DATA PROVIDED:
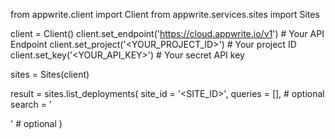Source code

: from appwrite.client import Client
from appwrite.services.sites import Sites

client = Client()
client.set_endpoint('https://cloud.appwrite.io/v1') # Your API Endpoint
client.set_project('<YOUR_PROJECT_ID>') # Your project ID
client.set_key('<YOUR_API_KEY>') # Your secret API key

sites = Sites(client)

result = sites.list_deployments(
    site_id = '<SITE_ID>',
    queries = [], # optional
    search = '<SEARCH>' # optional
)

WHAT YOU WILL DO:
Return, unchanged, the run of lines above that opens with the line containing "client.set_endpoint('https://cloud.appwrite.io/v1') # Your" and closes with the line containing "queries = [], # optional". Include both.

RESPONSE BELOW:
client.set_endpoint('https://cloud.appwrite.io/v1') # Your API Endpoint
client.set_project('<YOUR_PROJECT_ID>') # Your project ID
client.set_key('<YOUR_API_KEY>') # Your secret API key

sites = Sites(client)

result = sites.list_deployments(
    site_id = '<SITE_ID>',
    queries = [], # optional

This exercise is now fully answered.